When you output the records, match them exactly and omit any picture they include.

◆ **Given data**
_ _ _ _
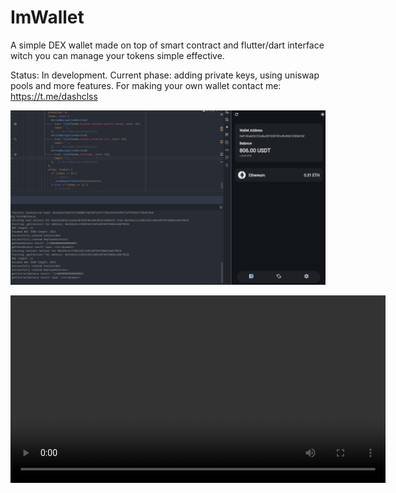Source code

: # ImWallet
A simple DEX wallet made on top of smart contract and flutter/dart interface witch you can manage your tokens simple effective.

Status: In development.
Current phase: adding private keys, using uniswap pools and more features.
For making your own wallet contact me: https://t.me/dashclss

![sampleImg](assets/1.png)

<video src="assets/video.mp4" controls width="600"></video>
_ _ _ _
◆ **Output**
Source code

: # ImWallet
A simple DEX wallet made on top of smart contract and flutter/dart interface witch you can manage your tokens simple effective.

Status: In development.
Current phase: adding private keys, using uniswap pools and more features.
For making your own wallet contact me: https://t.me/dashclss

![sampleImg](assets/1.png)

<video src="assets/video.mp4" controls width="600"></video>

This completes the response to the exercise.